Betaflexiviridae is a large family of viruses that infect a broad range of plants. It comprises 15 different genera, including the genus Carlavirus. Carlaviruses are non-enveloped, filamentous viruses that vary in length between 600 and 700 nm and are 12–15 nm in diameter. Virions contain a single molecule of positive-sense, single-stranded RNA, 7.4 to 8.7 kb in length, containing a 5' cap and 3' polyA tail. The genome typically contains six open reading frames (ORFs), with ORF1 encoding a 215–225 kDa protein functioning as the viral replicase. ORF 2, 3, and 4 encode the conserved triple gene block (TGB) proteins, while ORF5 encodes a coat protein of 32–36 kDa, and ORF6 encodes a cysteine-rich protein (11–16 kDa) with RNA binding activity. All carlaviruses are transmitted mechanically, while several are also known to be transmitted by insect vectors [1].

Grapevine (Vitis sp.) is host to the largest number of viruses among the cultivated plant species [2]. At least 86 viruses have been identified in grapevine, including 17 different Betaflexiviridae members. These include some economically important viruses such as grapevine virus A, grapevine virus B, and grapevine rupestris stem pitting-associated virus. However, none of the known Betaflexiviridae members infecting grapevine belong to the genus Carlavirus. In this article, we describe the identification and characterization of a novel carlavirus identified in grapevine in Crete.

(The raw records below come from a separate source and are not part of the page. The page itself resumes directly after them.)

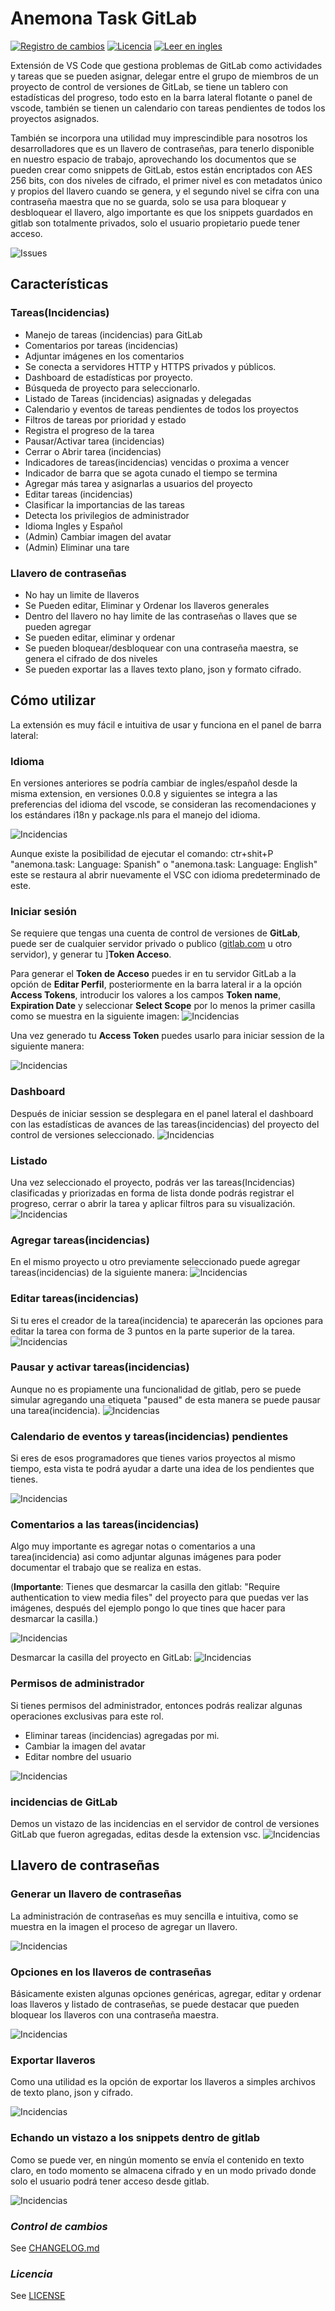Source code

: # **Anemona Task GitLab**

[![Registro de cambios](https://img.shields.io/badge/Registro%20de%20cambios-0.0.9-orange)](https://github.com/mygnet/anemona-task/blob/main/CHANGELOG-es.md)
[![Licencia](https://img.shields.io/badge/Licencia-MIT-blue)](https://github.com/mygnet/anemona-task/blob/main/LICENSE)
[![Leer en ingles](https://img.shields.io/badge/Leer%20en-Ingles-green)](README.md)

Extensión de VS Code que gestiona problemas de GitLab como actividades y tareas que se pueden asignar, delegar entre el grupo de miembros de un proyecto de control de versiones de  GitLab, se tiene un tablero con estadísticas del progreso, todo esto en la barra lateral flotante o panel de vscode, también se tienen un calendario con tareas pendientes de todos los proyectos asignados.

También se incorpora una utilidad muy imprescindible para nosotros los desarrolladores que es un llavero de contraseñas, para tenerlo disponible en nuestro espacio de trabajo, aprovechando los documentos que se pueden crear como snippets de GitLab, estos están encriptados con AES 256 bits, con dos niveles de cifrado, el primer nivel es con metadatos único y  propios del llavero cuando se genera, y el segundo nivel se cifra con una contraseña maestra que no se guarda, solo se usa para bloquear y desbloquear el llavero, algo importante es que los snippets guardados en gitlab son totalmente privados, solo el usuario propietario puede tener acceso.

![Issues](/assets/github/00-dash.gif)

## **Características**

### **Tareas(Incidencias)**
- Manejo de tareas (incidencias) para GitLab
- Comentarios por tareas (incidencias)
- Adjuntar imágenes en los comentarios
- Se conecta a servidores HTTP y HTTPS privados y públicos.
- Dashboard de estadísticas por proyecto.
- Búsqueda de proyecto para seleccionarlo.
- Listado de Tareas (incidencias) asignadas y delegadas
- Calendario y eventos de tareas pendientes de todos los proyectos
- Filtros de tareas por prioridad y estado
- Registra el progreso de la tarea
- Pausar/Activar tarea (incidencias)
- Cerrar o Abrir tarea (incidencias)
- Indicadores de tareas(incidencias) vencidas o proxima a vencer
- Indicador de barra que se agota cunado el tiempo se termina 
- Agregar más tarea y asignarlas a usuarios del proyecto
- Editar tareas (incidencias)
- Clasificar la importancias de las tareas
- Detecta los privilegios de administrador
- Idioma Ingles y Español
- (Admin) Cambiar imagen del avatar
- (Admin) Eliminar una tare

### **Llavero de contraseñas**
- No hay un limite de llaveros
- Se Pueden editar, Eliminar y Ordenar los llaveros generales
- Dentro del llavero no hay limite de las contraseñas o llaves que se pueden agregar
- Se pueden editar, eliminar y ordenar
- Se pueden bloquear/desbloquear con una contraseña maestra, se genera el cifrado de dos niveles
- Se pueden exportar las a llaves texto plano, json y formato cifrado.

## **Cómo utilizar**

La extensión es muy fácil e intuitiva de usar y funciona en el panel de barra lateral:

### **Idioma**

En versiones anteriores se podría cambiar de ingles/español desde la misma extension, en versiones 0.0.8 y siguientes se integra a las preferencias del idioma del vscode, se consideran las recomendaciones y los estándares i18n y package.nls para el manejo del idioma.

![Incidencias](/assets/github/03-lang.gif)

Aunque existe la posibilidad de ejecutar el comando: ctr+shit+P "anemona.task: Language: Spanish" o  "anemona.task: Language: English"  este se restaura al abrir nuevamente el VSC con idioma predeterminado de este.


### **Iniciar sesión**

Se requiere que tengas una cuenta de control de versiones de **GitLab**, puede ser de cualquier servidor privado o publico ([gitlab.com](https://gitlab.com) u otro servidor), y generar tu ]**Token Acceso**.

Para generar el **Token de Acceso** puedes ir en tu servidor GitLab a la opción de **Editar Perfil**, posteriormente en la barra lateral ir a la opción **Access Tokens**, introducir los valores a los campos **Token name**, **Expiration Date** y seleccionar **Select Scope** por lo menos la primer casilla como se muestra en la siguiente imagen:
![Incidencias](/assets/github/access-token.gif)

Una vez generado tu **Access Token** puedes usarlo para iniciar session de la siguiente manera:

![Incidencias](/assets/github/02-login.gif)

### **Dashboard**

Después de iniciar session se desplegara en el panel lateral el dashboard con las estadísticas de avances de las tareas(incidencias) del proyecto del control de versiones  seleccionado.
![Incidencias](/assets/github/04-dash.gif)

### **Listado**

Una vez seleccionado el proyecto, podrás ver las tareas(Incidencias) clasificadas y priorizadas en forma de lista donde podrás registrar el progreso, cerrar o abrir la tarea y aplicar filtros para su visualización.
![Incidencias](/assets/github/05-task.gif)

### **Agregar tareas(incidencias)**

En el mismo proyecto u otro previamente seleccionado puede agregar tareas(incidencias) de la siguiente manera:
![Incidencias](/assets/github/06-task-new.gif)

### **Editar tareas(incidencias)**

Si tu eres el creador de la tarea(incidencia) te aparecerán las opciones para editar la tarea con forma de 3 puntos en la parte superior de la tarea.
![Incidencias](/assets/github/07-task-edit.gif)

### **Pausar y activar tareas(incidencias)**
Aunque no es propiamente una funcionalidad de gitlab, pero se puede simular agregando una etiqueta "paused" de esta manera se puede pausar una tarea(incidencia).
![Incidencias](/assets/github/08-task-paused.gif)

### **Calendario de eventos y tareas(incidencias) pendientes**
Si eres de esos programadores que tienes varios proyectos al mismo tiempo, esta vista te podrá ayudar
a darte una idea de los pendientes que tienes. 

![Incidencias](/assets/github/09-task-events.gif)

### **Comentarios a las tareas(incidencias)**
Algo muy importante es agregar notas o comentarios a una tarea(incidencia) asi como adjuntar algunas imágenes para poder documentar el trabajo que se realiza en estas.

(**Importante**: Tienes que desmarcar la casilla den gitlab: "Require authentication to view media files" del proyecto para que puedas ver las imágenes, después del ejemplo pongo lo que tines que hacer para desmarcar la casilla.)

![Incidencias](/assets/github/10-task-comments.gif)

Desmarcar la casilla del proyecto en GitLab: 
![Incidencias](/assets/github/12-git-file.gif)

### **Permisos de administrador**

Si tienes permisos del administrador, entonces podrás realizar algunas operaciones exclusivas para este rol.

- Eliminar tareas (incidencias) agregadas por mi.
- Cambiar la imagen del avatar
- Editar nombre del usuario

![Incidencias](/assets/github/11-admin.gif)

### **incidencias de GitLab**

Demos un vistazo de las incidencias en el servidor de control de versiones GitLab que fueron agregadas, editas desde la extension vsc.
![Incidencias](/assets/github/issues.jpg)


## **Llavero de contraseñas**

### **Generar un llavero de contraseñas**

La administración de contraseñas es muy sencilla e intuitiva, como se muestra en la imagen el proceso de agregar un llavero.

![Incidencias](/assets/github/k0-add.gif)

### **Opciones en los llaveros de contraseñas**

Básicamente existen algunas opciones genéricas, agregar, editar y ordenar loas llaveros y listado de contraseñas, se puede destacar que pueden bloquear los llaveros con una contraseña maestra.

![Incidencias](/assets/github/k0-options.gif)

### **Exportar llaveros**

Como una utilidad es la opción de exportar los llaveros a simples archivos de texto plano, json y cifrado.

![Incidencias](/assets/github/k0-export.gif)

### **Echando un vistazo a los snippets dentro de gitlab**
Como se puede ver, en ningún momento se envía el contenido en texto claro, en todo momento se almacena  cifrado y en un modo privado donde solo el usuario podrá tener acceso desde gitlab.

![Incidencias](/assets/github/k0-gitlab.gif)


### *Control de cambios*

See [CHANGELOG.md](https://github.com/mygnet/anemona-task/blob/main/CHANGELOG-es.md)

### *Licencia*

See [LICENSE](https://github.com/mygnet/anemona-task/blob/main/LICENCE)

In 2019 and 2020, ~ 400 grapevine samples were collected from the four prefectures (Chania, Rethymnon, Heraklion, and Lasithi) of the island of Crete, Greece. Selected samples, mostly from grapevines older than 10 years, were pooled and sequenced using high-throughput sequencing (HTS). One of these pools comprised five samples of the local grape cultivars Vilana (two plants), Kotsifali (two plants), and Mandilari (one plant), all grafted onto 140 Ruggeri rootstock, from a single location in the prefecture of Heraklion. The Vilana grapevines were 36 years old, while the Kotsifali plants were 28 years old, and the Mandilari plant was 10 years old.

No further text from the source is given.